Commodities / Gold and Silver 2013 Apr 15, 2013 - 10:28 AM GMT

By: Andrew_McKillop


The US Federal Reserve, at the behest of the Obama administration and exactly like the central banks of other states and nations, at the behest of their political elites, traditionally plays a constant seesaw game of first seeking a higher value of the national money, then a lower value. Today however, this ritual for the US Fed and other central banks now extends to a badly hidden desire to reduce the US dollar's world value to nothing - more than simply easing the repayment of debt to foreign creditors payable in dollars! Unfortunately, this would also destroy the US economy. Obama like his lookalikes in other de-industrialized "advanced industrial countries", still has domestic industries that need to import raw materals, and like a strong dollar or national money, but also need to export their finished products, and like a weak dollar or national money. Squaring that circle simply isn't possible.

Claims that the US Fed is not merely rigging bond prices and interest rates, but also the gold bullion market, and commodities in general to artificially strengthen the dollar face serious problems of credibility.
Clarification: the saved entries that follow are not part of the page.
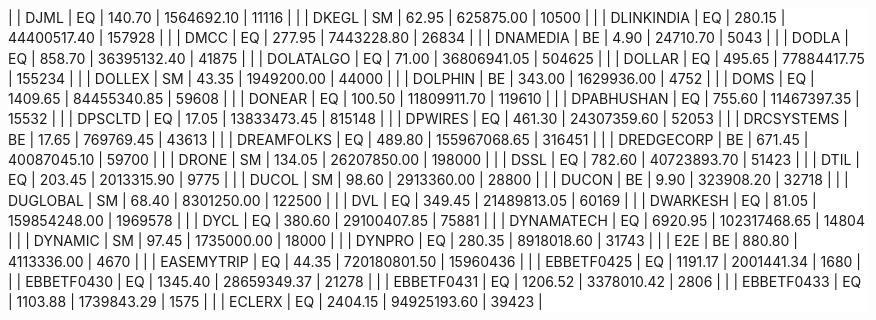 |  | DJML | EQ | 140.70 | 1564692.10 | 11116 |
|  | DKEGL | SM | 62.95 | 625875.00 | 10500 |
|  | DLINKINDIA | EQ | 280.15 | 44400517.40 | 157928 |
|  | DMCC | EQ | 277.95 | 7443228.80 | 26834 |
|  | DNAMEDIA | BE | 4.90 | 24710.70 | 5043 |
|  | DODLA | EQ | 858.70 | 36395132.40 | 41875 |
|  | DOLATALGO | EQ | 71.00 | 36806941.05 | 504625 |
|  | DOLLAR | EQ | 495.65 | 77884417.75 | 155234 |
|  | DOLLEX | SM | 43.35 | 1949200.00 | 44000 |
|  | DOLPHIN | BE | 343.00 | 1629936.00 | 4752 |
|  | DOMS | EQ | 1409.65 | 84455340.85 | 59608 |
|  | DONEAR | EQ | 100.50 | 11809911.70 | 119610 |
|  | DPABHUSHAN | EQ | 755.60 | 11467397.35 | 15532 |
|  | DPSCLTD | EQ | 17.05 | 13833473.45 | 815148 |
|  | DPWIRES | EQ | 461.30 | 24307359.60 | 52053 |
|  | DRCSYSTEMS | BE | 17.65 | 769769.45 | 43613 |
|  | DREAMFOLKS | EQ | 489.80 | 155967068.65 | 316451 |
|  | DREDGECORP | BE | 671.45 | 40087045.10 | 59700 |
|  | DRONE | SM | 134.05 | 26207850.00 | 198000 |
|  | DSSL | EQ | 782.60 | 40723893.70 | 51423 |
|  | DTIL | EQ | 203.45 | 2013315.90 | 9775 |
|  | DUCOL | SM | 98.60 | 2913360.00 | 28800 |
|  | DUCON | BE | 9.90 | 323908.20 | 32718 |
|  | DUGLOBAL | SM | 68.40 | 8301250.00 | 122500 |
|  | DVL | EQ | 349.45 | 21489813.05 | 60169 |
|  | DWARKESH | EQ | 81.05 | 159854248.00 | 1969578 |
|  | DYCL | EQ | 380.60 | 29100407.85 | 75881 |
|  | DYNAMATECH | EQ | 6920.95 | 102317468.65 | 14804 |
|  | DYNAMIC | SM | 97.45 | 1735000.00 | 18000 |
|  | DYNPRO | EQ | 280.35 | 8918018.60 | 31743 |
|  | E2E | BE | 880.80 | 4113336.00 | 4670 |
|  | EASEMYTRIP | EQ | 44.35 | 720180801.50 | 15960436 |
|  | EBBETF0425 | EQ | 1191.17 | 2001441.34 | 1680 |
|  | EBBETF0430 | EQ | 1345.40 | 28659349.37 | 21278 |
|  | EBBETF0431 | EQ | 1206.52 | 3378010.42 | 2806 |
|  | EBBETF0433 | EQ | 1103.88 | 1739843.29 | 1575 |
|  | ECLERX | EQ | 2404.15 | 94925193.60 | 39423 |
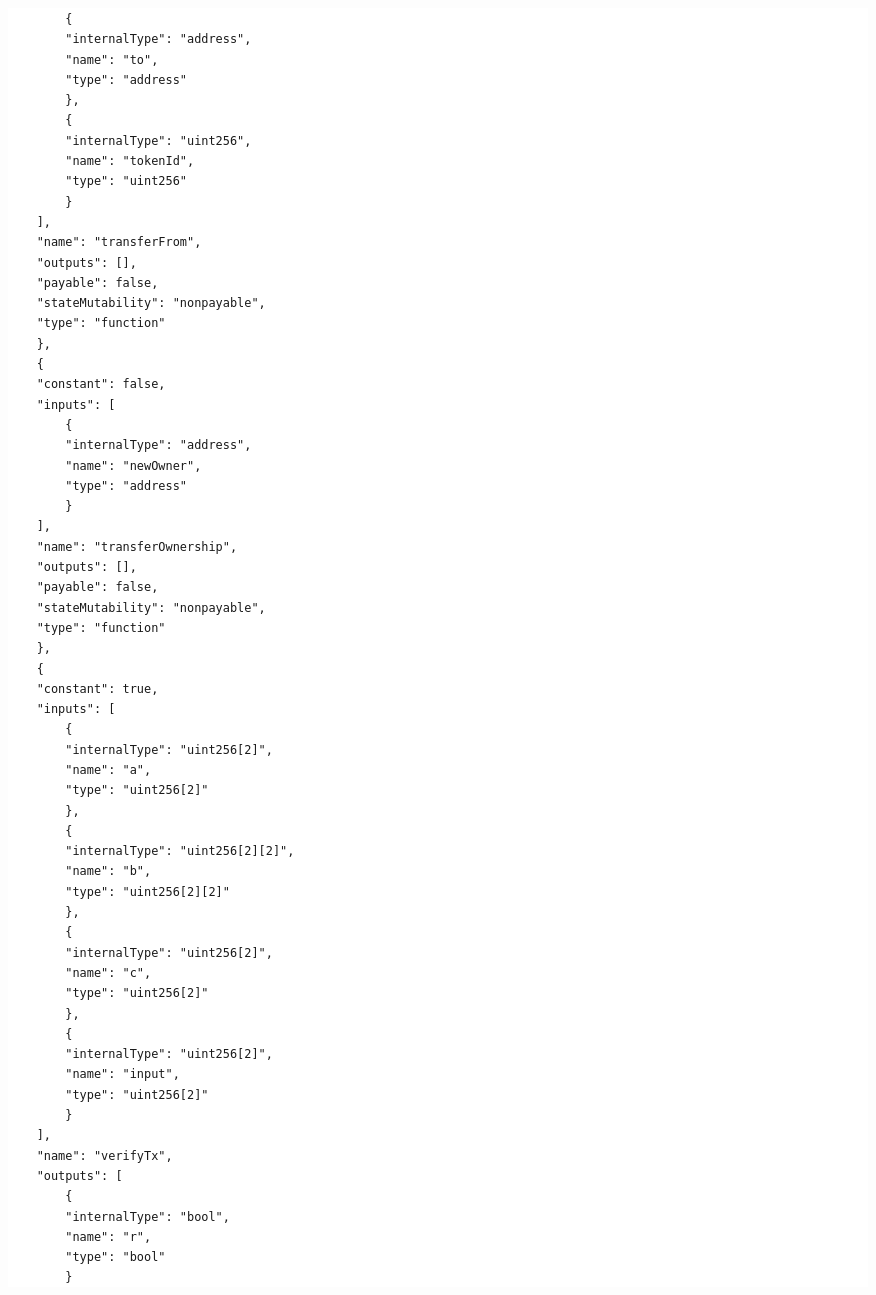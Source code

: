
 ```
        {
        "internalType": "address",
        "name": "to",
        "type": "address"
        },
        {
        "internalType": "uint256",
        "name": "tokenId",
        "type": "uint256"
        }
    ],
    "name": "transferFrom",
    "outputs": [],
    "payable": false,
    "stateMutability": "nonpayable",
    "type": "function"
    },
    {
    "constant": false,
    "inputs": [
        {
        "internalType": "address",
        "name": "newOwner",
        "type": "address"
        }
    ],
    "name": "transferOwnership",
    "outputs": [],
    "payable": false,
    "stateMutability": "nonpayable",
    "type": "function"
    },
    {
    "constant": true,
    "inputs": [
        {
        "internalType": "uint256[2]",
        "name": "a",
        "type": "uint256[2]"
        },
        {
        "internalType": "uint256[2][2]",
        "name": "b",
        "type": "uint256[2][2]"
        },
        {
        "internalType": "uint256[2]",
        "name": "c",
        "type": "uint256[2]"
        },
        {
        "internalType": "uint256[2]",
        "name": "input",
        "type": "uint256[2]"
        }
    ],
    "name": "verifyTx",
    "outputs": [
        {
        "internalType": "bool",
        "name": "r",
        "type": "bool"
        }
```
The Fed wallows in permanent schizophrenia, like its political masters and the lookalike political master who play the same game in other countries.

To be sure and certain gold prices are manipulated - at present downwards - by supposedly "shadowy" persons and institutions, but finding out who can always start with Goldman Sachs, not forgetting George Soros before we come on to the central banks themselves. For some other tradable assets the problem is much bigger - because these assets have no value at all, to start with.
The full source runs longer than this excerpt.